Child death reviews
When a child dies, in any circumstances, it is important for parents, families and professionals involved in the child’s care to understand what has happened and whether there are any lessons to be learned.
The responsibility for ensuring child death reviews are carried out is held by ‘child death review partners’, who are defined as the local authority and any clinical commissioning groups operating in the local authority area.
The Child death review partners must make arrangements to review all deaths of children normally resident in the local area and, if they consider it appropriate, for any non-resident child who has died in their area. The purpose of a review and/or analysis is to identify any matters relating to the death, or deaths, that are relevant to the welfare of children in the area or to public health and safety, and to consider whether any action should be taken to prevent further deaths.
New process for child death reviews
New arrangements for the review of all child deaths are being introduced by end of September 2019.
Child death review partners for two or more local authority areas may combine and agree that their areas be treated as a single area for the purpose of undertaking child death reviews.

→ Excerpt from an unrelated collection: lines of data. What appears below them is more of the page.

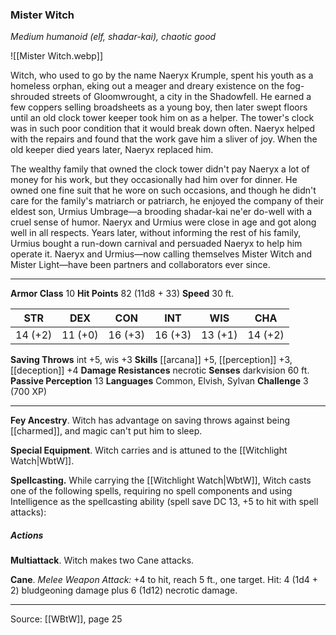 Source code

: ### Mister Witch
_Medium humanoid (elf, shadar-kai), chaotic good_

![[Mister Witch.webp]]

Witch, who used to go by the name Naeryx Krumple, spent his youth as a homeless orphan, eking out a meager and dreary existence on the fog-shrouded streets of Gloomwrought, a city in the Shadowfell. He earned a few coppers selling broadsheets as a young boy, then later swept floors until an old clock tower keeper took him on as a helper. The tower's clock was in such poor condition that it would break down often. Naeryx helped with the repairs and found that the work gave him a sliver of joy. When the old keeper died years later, Naeryx replaced him.

The wealthy family that owned the clock tower didn't pay Naeryx a lot of money for his work, but they occasionally had him over for dinner. He owned one fine suit that he wore on such occasions, and though he didn't care for the family's matriarch or patriarch, he enjoyed the company of their eldest son, Urmius Umbrage—a brooding shadar-kai ne'er do-well with a cruel sense of humor. Naeryx and Urmius were close in age and got along well in all respects. Years later, without informing the rest of his family, Urmius bought a run-down carnival and persuaded Naeryx to help him operate it. Naeryx and Urmius—now calling themselves Mister Witch and Mister Light—have been partners and collaborators ever since.




---

**Armor Class** 10
**Hit Points** 82 (11d8 + 33)
**Speed** 30 ft.

| STR     | DEX     | CON     | INT     | WIS     | CHA     |
|---------|---------|---------|---------|---------|---------|
| 14 (+2) | 11 (+0) | 16 (+3) | 16 (+3) | 13 (+1) | 14 (+2) |

**Saving Throws** int +5, wis +3
**Skills** [[arcana]] +5, [[perception]] +3, [[deception]] +4
**Damage Resistances** necrotic
**Senses** darkvision 60 ft.
**Passive Perception** 13
**Languages** Common, Elvish, Sylvan
**Challenge** 3 (700 XP)

---

**Fey Ancestry**. Witch has advantage on saving throws against being [[charmed]], and magic can't put him to sleep.

**Special Equipment**. Witch carries and is attuned to the [[Witchlight Watch|WbtW]].

**Spellcasting.** While carrying the [[Witchlight Watch|WbtW]], Witch casts one of the following spells, requiring no spell components and using Intelligence as the spellcasting ability (spell save DC 13, +5 to hit with spell attacks):

##### Actions
**Multiattack**. Witch makes two Cane attacks.

**Cane**. _Melee Weapon Attack:_ +4 to hit, reach 5 ft., one target. Hit: 4 (1d4 + 2) bludgeoning damage plus 6 (1d12) necrotic damage.


---

Source: [[WBtW]], page 25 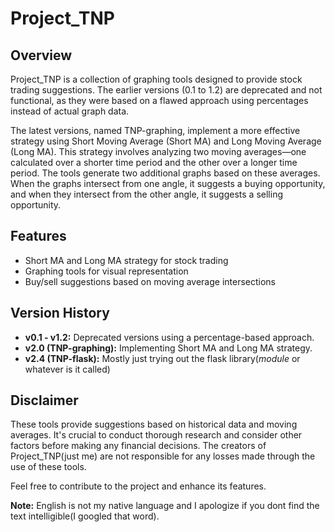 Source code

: # Project_TNP

## Overview

Project_TNP is a collection of graphing tools designed to provide stock trading suggestions. The earlier versions (0.1 to 1.2) are deprecated and not functional, as they were based on a flawed approach using percentages instead of actual graph data.

The latest versions, named TNP-graphing, implement a more effective strategy using Short Moving Average (Short MA) and Long Moving Average (Long MA). This strategy involves analyzing two moving averages—one calculated over a shorter time period and the other over a longer time period. The tools generate two additional graphs based on these averages. When the graphs intersect from one angle, it suggests a buying opportunity, and when they intersect from the other angle, it suggests a selling opportunity.

## Features

- Short MA and Long MA strategy for stock trading
- Graphing tools for visual representation
- Buy/sell suggestions based on moving average intersections

## Version History

- **v0.1 - v1.2:** Deprecated versions using a percentage-based approach.
- **v2.0 (TNP-graphing):** Implementing Short MA and Long MA strategy.
- **v2.4 (TNP-flask):** Mostly just trying out the flask library(*module* or whatever is it called)

## Disclaimer

These tools provide suggestions based on historical data and moving averages. It's crucial to conduct thorough research and consider other factors before making any financial decisions. The creators of Project_TNP(just me) are not responsible for any losses made through the use of these tools.

Feel free to contribute to the project and enhance its features.

**Note:** English is not my native language and I apologize if you dont find the text intelligible(I googled that word).
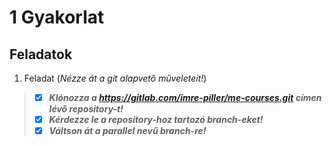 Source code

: # 1 Gyakorlat
## Feladatok
1. Feladat (*Nézze át a git alapvető műveleteit!*)
> - [x] ***Klónozza a https://gitlab.com/imre-piller/me-courses.git címen lévő repository-t!***
> - [x] ***Kérdezze le a repository-hoz tartozó branch-eket!***
> - [x] ***Váltson át a parallel nevű branch-re!*** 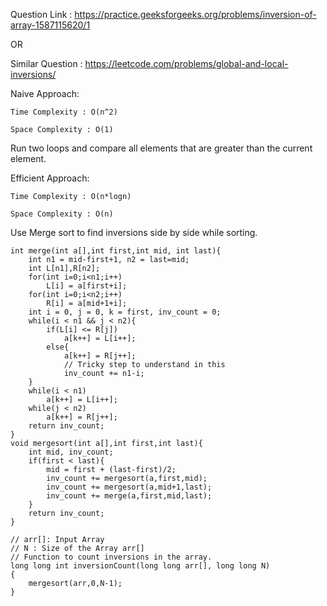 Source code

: Question Link : https://practice.geeksforgeeks.org/problems/inversion-of-array-1587115620/1

OR

Similar Question : https://leetcode.com/problems/global-and-local-inversions/

Naive Approach:

    Time Complexity : O(n^2)

    Space Complexity : O(1)

Run two loops and compare all elements that are greater than the current element.

Efficient Approach:

    Time Complexity : O(n*logn)

    Space Complexity : O(n)

Use Merge sort to find inversions side by side while sorting.

    int merge(int a[],int first,int mid, int last){
        int n1 = mid-first+1, n2 = last=mid;
        int L[n1],R[n2];
        for(int i=0;i<n1;i++)
            L[i] = a[first+i];
        for(int i=0;i<n2;i++)
            R[i] = a[mid+1+i];
        int i = 0, j = 0, k = first, inv_count = 0;
        while(i < n1 && j < n2){
            if(L[i] <= R[j])
                a[k++] = L[i++];
            else{
                a[k++] = R[j++];
                // Tricky step to understand in this
                inv_count += n1-i;
        }
        while(i < n1)
            a[k++] = L[i++];
        while(j < n2)
            a[k++] = R[j++];
        return inv_count;
    }
    void mergesort(int a[],int first,int last){
        int mid, inv_count;
        if(first < last){
            mid = first + (last-first)/2;
            inv_count += mergesort(a,first,mid);
            inv_count += mergesort(a,mid+1,last);
            inv_count += merge(a,first,mid,last);
        }
        return inv_count;
    }

    // arr[]: Input Array
    // N : Size of the Array arr[]
    // Function to count inversions in the array.
    long long int inversionCount(long long arr[], long long N)
    {
        mergesort(arr,0,N-1);
    } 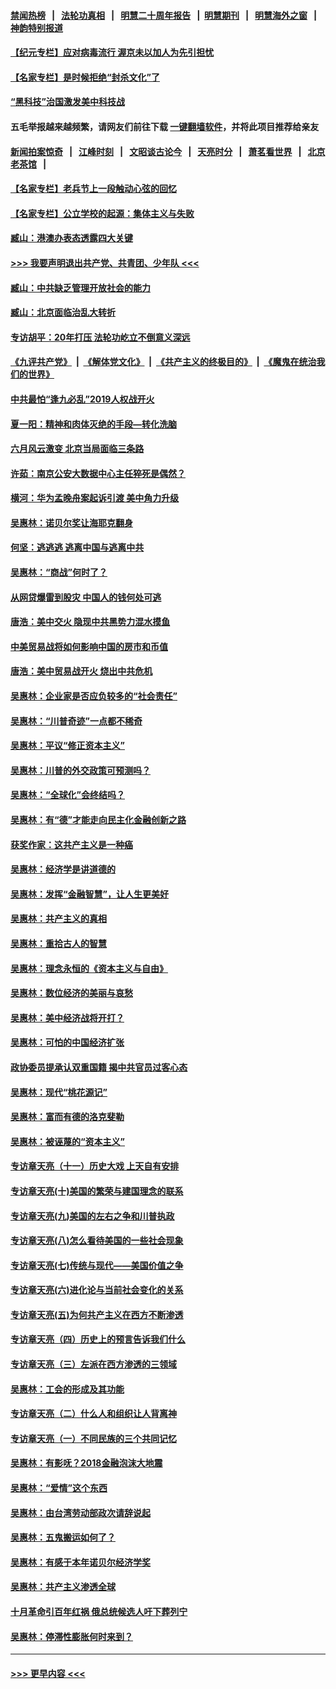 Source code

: #### [禁闻热榜](热点新闻.md?=0)  &nbsp;&nbsp;|&nbsp;&nbsp; [法轮功真相](https://github.com/gfw-breaker/truth/blob/master/README.md?=0) &nbsp;&nbsp;|&nbsp;&nbsp; [明慧二十周年报告](https://github.com/gfw-breaker/mh-reports/blob/master/README.md?=0) &nbsp;&nbsp;|&nbsp;&nbsp;[明慧期刊](https://github.com/gfw-breaker/mh-qikan) &nbsp;&nbsp;|&nbsp;&nbsp; [明慧海外之窗](https://github.com/gfw-breaker/mh-news/blob/master/README.md?=0) &nbsp;&nbsp;|&nbsp;&nbsp; [神韵特别报道](https://github.com/gfw-breaker/mh-news/blob/master/shenyun.md?=0)
#### [【纪元专栏】应对病毒流行 渥京未以加人为先引担忧](../pages/nsc423/n11875714.md?t=03150002) 
#### [【名家专栏】是时候拒绝“封杀文化”了](../pages/nsc423/n11814093.md?t=03150002) 
#### [“黑科技”治国激发美中科技战](../pages/nsc423/n11638056.md?t=03150002) 
#### 五毛举报越来越频繁，请网友们前往下载 [一键翻墙软件](https://github.com/gfw-breaker/ssr-accounts)，并将此项目推荐给亲友
#### [新闻拍案惊奇](https://github.com/gfw-breaker/banned-news/blob/master/pages/link4.md) &nbsp;&nbsp;|&nbsp;&nbsp; [江峰时刻](https://github.com/gfw-breaker/banned-news/blob/master/pages/link4.md) &nbsp;&nbsp;|&nbsp;&nbsp; [文昭谈古论今](https://github.com/gfw-breaker/banned-news/blob/master/pages/link4.md) &nbsp;&nbsp;|&nbsp;&nbsp; [天亮时分](https://github.com/gfw-breaker/banned-news/blob/master/pages/link4.md) &nbsp;&nbsp;|&nbsp;&nbsp; [萧茗看世界](https://github.com/gfw-breaker/banned-news/blob/master/pages/link4.md) &nbsp;&nbsp;|&nbsp;&nbsp; [北京老茶馆](https://github.com/gfw-breaker/banned-news/blob/master/pages/link4.md) &nbsp;&nbsp;|&nbsp;&nbsp; 
#### [【名家专栏】老兵节上一段触动心弦的回忆](../pages/nsc423/n11646016.md?t=03150002) 
#### [【名家专栏】公立学校的起源：集体主义与失败](../pages/nsc423/n11601833.md?t=03150002) 
#### [臧山：港澳办表态透露四大关键](../pages/nsc423/n11421628.md?t=03150002) 
#### [>>> 我要声明退出共产党、共青团、少年队 <<<](https://github.com/begood0513/goodnews/blob/master/quit/letter.md) 
#### [臧山：中共缺乏管理开放社会的能力](../pages/nsc423/n11407457.md?t=03150002) 
#### [臧山：北京面临治乱大转折](../pages/nsc423/n11406895.md?t=03150002) 
#### [专访胡平：20年打压 法轮功屹立不倒意义深远](../pages/nsc423/n11398800.md?t=03150002) 
#### [《九评共产党》](https://github.com/begood0513/9ping.md/blob/master/README.md) &nbsp;|&nbsp; [《解体党文化》](../../../../jtdwh.md/blob/master/README.md)  &nbsp;|&nbsp; [《共产主义的终极目的》](../../../../gczydzjmd.md/blob/master/README.md) &nbsp;|&nbsp; [《魔鬼在统治我们的世界》](../../../../mgztzwmdsj.md/blob/master/README.md) 
#### [中共最怕“逢九必乱”2019人权战开火](../pages/nsc423/n11385248.md?t=03150002) 
#### [夏一阳：精神和肉体灭绝的手段—转化洗脑](../pages/nsc423/n11368250.md?t=03150002) 
#### [六月风云激变 北京当局面临三条路](../pages/nsc423/n11313668.md?t=03150002) 
#### [许茹：南京公安大数据中心主任猝死是偶然？](../pages/nsc423/n11064744.md?t=03150002) 
#### [横河：华为孟晚舟案起诉引渡 美中角力升级](../pages/nsc423/n11027230.md?t=03150002) 
#### [吴惠林：诺贝尔奖让海耶克翻身](../pages/nsc423/n10890049.md?t=03150002) 
#### [何坚：逃逃逃 逃离中国与逃离中共](../pages/nsc423/n10592891.md?t=03150002) 
#### [吴惠林：“商战”何时了？](../pages/nsc423/n10573558.md?t=03150002) 
#### [从网贷爆雷到股灾 中国人的钱何处可逃](../pages/nsc423/n10572800.md?t=03150002) 
#### [唐浩：美中交火 隐现中共黑势力混水摸鱼](../pages/nsc423/n10544040.md?t=03150002) 
#### [中美贸易战将如何影响中国的房市和币值](../pages/nsc423/n10543697.md?t=03150002) 
#### [唐浩：美中贸易战开火 烧出中共危机](../pages/nsc423/n10540126.md?t=03150002) 
#### [吴惠林：企业家是否应负较多的“社会责任”](../pages/nsc423/n10535022.md?t=03150002) 
#### [吴惠林：“川普奇迹”一点都不稀奇](../pages/nsc423/n10512808.md?t=03150002) 
#### [吴惠林：平议“修正资本主义”](../pages/nsc423/n10495724.md?t=03150002) 
#### [吴惠林：川普的外交政策可预测吗？](../pages/nsc423/n10462387.md?t=03150002) 
#### [吴惠林：“全球化”会终结吗？](../pages/nsc423/n10452838.md?t=03150002) 
#### [吴惠林：有“德”才能走向民主化金融创新之路](../pages/nsc423/n10432292.md?t=03150002) 
#### [获奖作家：这共产主义是一种癌](../pages/nsc423/n10431541.md?t=03150002) 
#### [吴惠林：经济学是讲道德的](../pages/nsc423/n10398014.md?t=03150002) 
#### [吴惠林：发挥“金融智慧”，让人生更美好](../pages/nsc423/n10375019.md?t=03150002) 
#### [吴惠林：共产主义的真相](../pages/nsc423/n10351394.md?t=03150002) 
#### [吴惠林：重拾古人的智慧](../pages/nsc423/n10337691.md?t=03150002) 
#### [吴惠林：理念永恒的《资本主义与自由》](../pages/nsc423/n10316274.md?t=03150002) 
#### [吴惠林：数位经济的美丽与哀愁](../pages/nsc423/n10292946.md?t=03150002) 
#### [吴惠林：美中经济战将开打？](../pages/nsc423/n10258825.md?t=03150002) 
#### [吴惠林：可怕的中国经济扩张](../pages/nsc423/n10219147.md?t=03150002) 
#### [政协委员提承认双重国籍 揭中共官员过客心态](../pages/nsc423/n10208809.md?t=03150002) 
#### [吴惠林：现代“桃花源记”](../pages/nsc423/n10185234.md?t=03150002) 
#### [吴惠林：富而有德的洛克斐勒](../pages/nsc423/n10142264.md?t=03150002) 
#### [吴惠林：被诬蔑的“资本主义”](../pages/nsc423/n10124816.md?t=03150002) 
#### [专访章天亮（十一）历史大戏 上天自有安排](../pages/nsc423/n10094905.md?t=03150002) 
#### [专访章天亮(十)美国的繁荣与建国理念的联系](../pages/nsc423/n10094899.md?t=03150002) 
#### [专访章天亮(九)美国的左右之争和川普执政](../pages/nsc423/n10094889.md?t=03150002) 
#### [专访章天亮(八)怎么看待美国的一些社会现象](../pages/nsc423/n10094857.md?t=03150002) 
#### [专访章天亮(七)传统与现代——美国价值之争](../pages/nsc423/n10093140.md?t=03150002) 
#### [专访章天亮(六)进化论与当前社会变化的关系](../pages/nsc423/n10092036.md?t=03150002) 
#### [专访章天亮(五)为何共产主义在西方不断渗透](../pages/nsc423/n10083620.md?t=03150002) 
#### [专访章天亮（四）历史上的预言告诉我们什么](../pages/nsc423/n10083606.md?t=03150002) 
#### [专访章天亮（三）左派在西方渗透的三领域](../pages/nsc423/n10081115.md?t=03150002) 
#### [吴惠林：工会的形成及其功能](../pages/nsc423/n10080633.md?t=03150002) 
#### [专访章天亮（二）什么人和组织让人背离神](../pages/nsc423/n10076637.md?t=03150002) 
#### [专访章天亮（一）不同民族的三个共同记忆](../pages/nsc423/n10074188.md?t=03150002) 
#### [吴惠林：有影呒？2018金融泡沫大地震](../pages/nsc423/n10040534.md?t=03150002) 
#### [吴惠林：“爱情”这个东西](../pages/nsc423/n10019423.md?t=03150002) 
#### [吴惠林：由台湾劳动部政次请辞说起](../pages/nsc423/n9979679.md?t=03150002) 
#### [吴惠林：五鬼搬运如何了？](../pages/nsc423/n9925338.md?t=03150002) 
#### [吴惠林：有感于本年诺贝尔经济学奖](../pages/nsc423/n9871883.md?t=03150002) 
#### [吴惠林：共产主义渗透全球](../pages/nsc423/n9812748.md?t=03150002) 
#### [十月革命引百年红祸 俄总统候选人吁下葬列宁](../pages/nsc423/n9810182.md?t=03150002) 
#### [吴惠林：停滞性膨胀何时来到？](../pages/nsc423/n9764136.md?t=03150002) 

----
#### [ >>> 更早内容 <<< ](../indexes/nsc423-earlier.md)
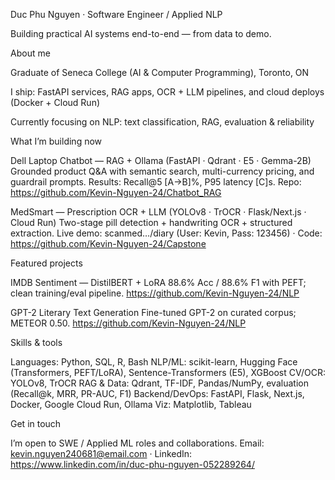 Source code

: Duc Phu Nguyen · Software Engineer / Applied NLP

Building practical AI systems end-to-end — from data to demo.

About me

Graduate of Seneca College (AI & Computer Programming), Toronto, ON

I ship: FastAPI services, RAG apps, OCR + LLM pipelines, and cloud deploys (Docker + Cloud Run)

Currently focusing on NLP: text classification, RAG, evaluation & reliability

What I’m building now

Dell Laptop Chatbot — RAG + Ollama (FastAPI · Qdrant · E5 · Gemma-2B)
Grounded product Q&A with semantic search, multi-currency pricing, and guardrail prompts.
Results: Recall@5 [A→B]%, P95 latency [C]s.
Repo: https://github.com/Kevin-Nguyen-24/Chatbot_RAG

MedSmart — Prescription OCR + LLM (YOLOv8 · TrOCR · Flask/Next.js · Cloud Run)
Two-stage pill detection + handwriting OCR + structured extraction.
Live demo: scanmed…/diary (User: Kevin, Pass: 123456) · Code: https://github.com/Kevin-Nguyen-24/Capstone

Featured projects

IMDB Sentiment — DistilBERT + LoRA
88.6% Acc / 88.6% F1 with PEFT; clean training/eval pipeline.
https://github.com/Kevin-Nguyen-24/NLP 

GPT-2 Literary Text Generation
Fine-tuned GPT-2 on curated corpus; METEOR 0.50.
https://github.com/Kevin-Nguyen-24/NLP


Skills & tools

Languages: Python, SQL, R, Bash
NLP/ML: scikit-learn, Hugging Face (Transformers, PEFT/LoRA), Sentence-Transformers (E5), XGBoost
CV/OCR: YOLOv8, TrOCR
RAG & Data: Qdrant, TF-IDF, Pandas/NumPy, evaluation (Recall@k, MRR, PR-AUC, F1)
Backend/DevOps: FastAPI, Flask, Next.js, Docker, Google Cloud Run, Ollama
Viz: Matplotlib, Tableau


Get in touch

I’m open to SWE / Applied ML roles and collaborations.
Email: kevin.nguyen240681@email.com
 · LinkedIn: https://www.linkedin.com/in/duc-phu-nguyen-052289264/
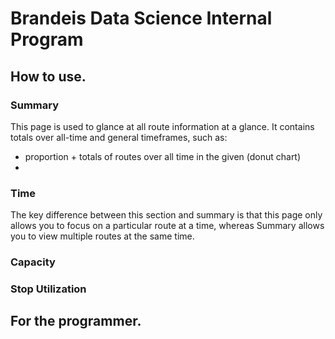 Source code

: # Brandeis Data Science Internal Program
## How to use.
### Summary
This page is used to glance at all route information at a glance.
It contains totals over all-time and general timeframes, such as:
- proportion + totals of routes over all time in the given (donut chart)
- 
### Time
The key difference between this section and summary is that this page only allows you to focus on a particular route at a time, whereas Summary allows you to view multiple routes at the same time.
### Capacity
### Stop Utilization

## For the programmer.
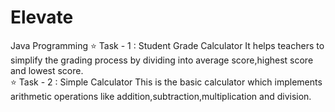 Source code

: # Elevate
Java Programming
⭐ Task - 1 : Student Grade Calculator
   It helps teachers to simplify the grading process by dividing into average score,highest score and lowest score.
   <br>
⭐ Task - 2 : Simple Calculator
   This is the basic calculator which implements arithmetic operations like addition,subtraction,multiplication and division.
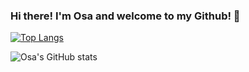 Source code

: ### Hi there! I'm Osa and welcome to my Github! 👋
[![Top Langs](https://github-readme-stats.vercel.app/api/top-langs/?username=osaaa&layout=compact)](https://github.com/osaaa)

![Osa's GitHub stats](https://github-readme-stats.vercel.app/api?username=osaaa&show_icons=true&theme=dark)

<!--
**osaaa/osaaa** is a ✨ _special_ ✨ repository because its `README.md` (this file) appears on your GitHub profile.

Here are some ideas to get you started:

- 🔭 I’m currently working on ...
- 🌱 I’m currently learning ...
- 👯 I’m looking to collaborate on ...
- 🤔 I’m looking for help with ...
- 💬 Ask me about ...
- 📫 How to reach me: ...
- 😄 Pronouns: ...
- ⚡ Fun fact: ...
-->
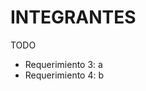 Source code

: # INTEGRANTES
<!-- aqui van los nombres de los integrantes -->
TODO

* Requerimiento 3: a
* Requerimiento 4: b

North Lincolnshire CCG and North Lincolnshire Council have agreed to work with North East Lincolnshire CCG and Council to collective review child deaths in both local areas via Northern Lincolnshire Child Death Review arrangements. In addition, the Northern Lincolnshire arrangements will also contribute to learning on a wider footprint through a collaborative approach with East Riding of Yorkshire, Hull, North Yorkshire and York Child Death Review arrangements.